Кузнец кивнул. С ним было только четверо деревенских. Самых смелых. Остальная часть группы растаяла по дороге словно майский снег.
– Я понял, милсдарыня, – буркнул кузнец, таращась на Фрегеналя. – И все ж дивно мне, что этому окаянцу вы верите. Мне думается, кметы были правы. Башку ему свернуть надо было. Гляньте только, госпожа, на евонные свинячьи зенки, на евонную предательскую морду.
Висенна не ответила. Прикрыла глаза рукой, глядела на горы, на устье ущелья.
– Веди, Фрегеналь, – скомандовал Корин, затягивая ремень.
Тронулись.
Через полчаса увидели первую телегу. Перевернутую, разбитую.
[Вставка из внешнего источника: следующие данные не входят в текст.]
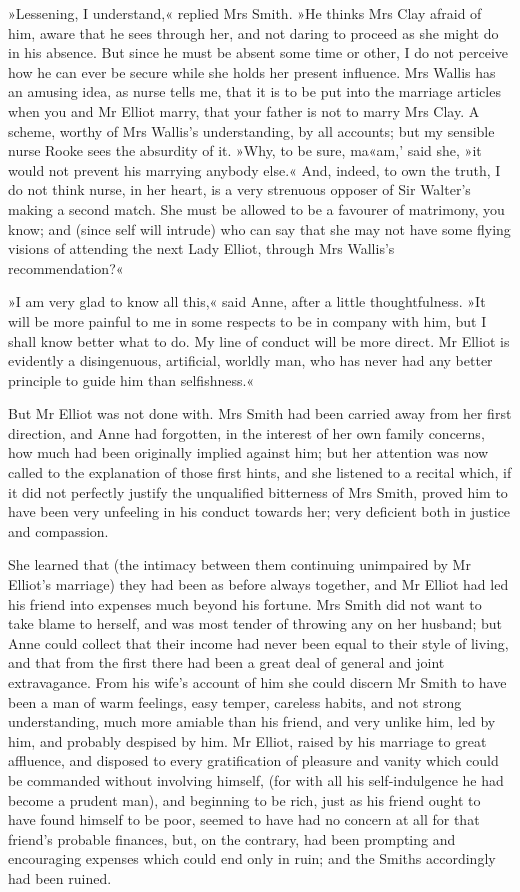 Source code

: »Lessening, I understand,« replied Mrs Smith. »He thinks Mrs Clay afraid of him, aware that he sees through her, and not daring to proceed as she might do in his absence. But since he must be absent some time or other, I do not perceive how he can ever be secure while she holds her present influence. Mrs Wallis has an amusing idea, as nurse tells me, that it is to be put into the marriage articles when you and Mr Elliot marry, that your father is not to marry Mrs Clay. A scheme, worthy of Mrs Wallis's understanding, by all accounts; but my sensible nurse Rooke sees the absurdity of it. »Why, to be sure, ma«am,' said she, »it would not prevent his marrying anybody else.« And, indeed, to own the truth, I do not think nurse, in her heart, is a very strenuous opposer of Sir Walter's making a second match. She must be allowed to be a favourer of matrimony, you know; and (since self will intrude) who can say that she may not have some flying visions of attending the next Lady Elliot, through Mrs Wallis's recommendation?«

»I am very glad to know all this,« said Anne, after a little thoughtfulness. »It will be more painful to me in some respects to be in company with him, but I shall know better what to do. My line of conduct will be more direct. Mr Elliot is evidently a disingenuous, artificial, worldly man, who has never had any better principle to guide him than selfishness.«

But Mr Elliot was not done with. Mrs Smith had been carried away from her first direction, and Anne had forgotten, in the interest of her own family concerns, how much had been originally implied against him; but her attention was now called to the explanation of those first hints, and she listened to a recital which, if it did not perfectly justify the unqualified bitterness of Mrs Smith, proved him to have been very unfeeling in his conduct towards her; very deficient both in justice and compassion.

She learned that (the intimacy between them continuing unimpaired by Mr Elliot's marriage) they had been as before always together, and Mr Elliot had led his friend into expenses much beyond his fortune. Mrs Smith did not want to take blame to herself, and was most tender of throwing any on her husband; but Anne could collect that their income had never been equal to their style of living, and that from the first there had been a great deal of general and joint extravagance. From his wife's account of him she could discern Mr Smith to have been a man of warm feelings, easy temper, careless habits, and not strong understanding, much more amiable than his friend, and very unlike him, led by him, and probably despised by him. Mr Elliot, raised by his marriage to great affluence, and disposed to every gratification of pleasure and vanity which could be commanded without involving himself, (for with all his self-indulgence he had become a prudent man), and beginning to be rich, just as his friend ought to have found himself to be poor, seemed to have had no concern at all for that friend's probable finances, but, on the contrary, had been prompting and encouraging expenses which could end only in ruin; and the Smiths accordingly had been ruined.

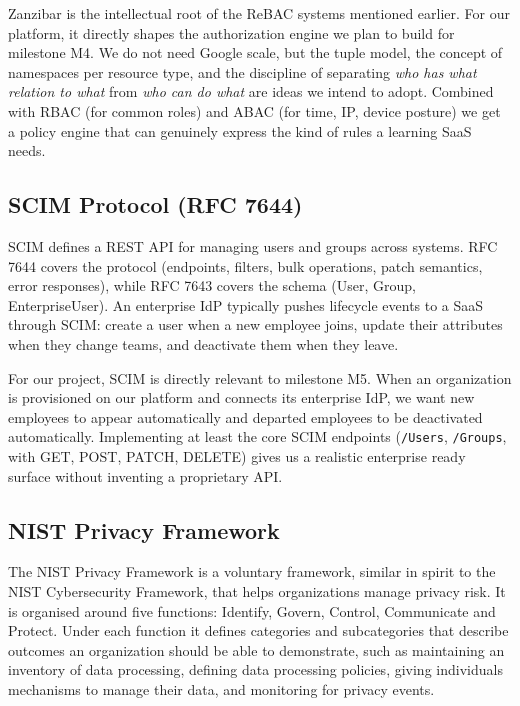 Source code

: \documentclass[11pt,a4paper]{article}
\begin{document}
Zanzibar is the intellectual root of the ReBAC systems mentioned earlier. For our platform, it directly shapes the authorization engine we plan to build for milestone M4. We do not need Google scale, but the tuple model, the concept of namespaces per resource type, and the discipline of separating \textit{who has what relation to what} from \textit{who can do what} are ideas we intend to adopt. Combined with RBAC (for common roles) and ABAC (for time, IP, device posture) we get a policy engine that can genuinely express the kind of rules a learning SaaS needs.

\subsection{SCIM Protocol (RFC 7644)}

SCIM defines a REST API for managing users and groups across systems. RFC 7644 covers the protocol (endpoints, filters, bulk operations, patch semantics, error responses), while RFC 7643 covers the schema (User, Group, EnterpriseUser). An enterprise IdP typically pushes lifecycle events to a SaaS through SCIM: create a user when a new employee joins, update their attributes when they change teams, and deactivate them when they leave.

For our project, SCIM is directly relevant to milestone M5. When an organization is provisioned on our platform and connects its enterprise IdP, we want new employees to appear automatically and departed employees to be deactivated automatically. Implementing at least the core SCIM endpoints (\texttt{/Users}, \texttt{/Groups}, with GET, POST, PATCH, DELETE) gives us a realistic enterprise ready surface without inventing a proprietary API.

\subsection{NIST Privacy Framework}

The NIST Privacy Framework is a voluntary framework, similar in spirit to the NIST Cybersecurity Framework, that helps organizations manage privacy risk. It is organised around five functions: Identify, Govern, Control, Communicate and Protect. Under each function it defines categories and subcategories that describe outcomes an organization should be able to demonstrate, such as maintaining an inventory of data processing, defining data processing policies, giving individuals mechanisms to manage their data, and monitoring for privacy events.
\end{document}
За ней вторую, со сломанным колесом. Конские скелеты. Скелет человека. Второй. Третий. Четвертый. Куча поломанных, раздробленных костей.
– Сукин ты сын, – тихо сказал Корин, глядя на череп, сквозь глазницы которого уже пробилась крапива. – Купцы, говоришь? Не знаю, что меня удерживает…
– Мы договорились… – быстро прервал Фрегеналь. – Договорились. Я сказал все, Висенна. Я вам помогаю. Веду. Мы договорились!
Корин сплюнул. Висенна взглянула на него, бледная, потом повернулась к чародею.
– Договорились. Ты поможешь нам его отыскать и уничтожить, потом иди, куда хочешь. Твоя смерть не вернет к жизни тех, что тут лежат.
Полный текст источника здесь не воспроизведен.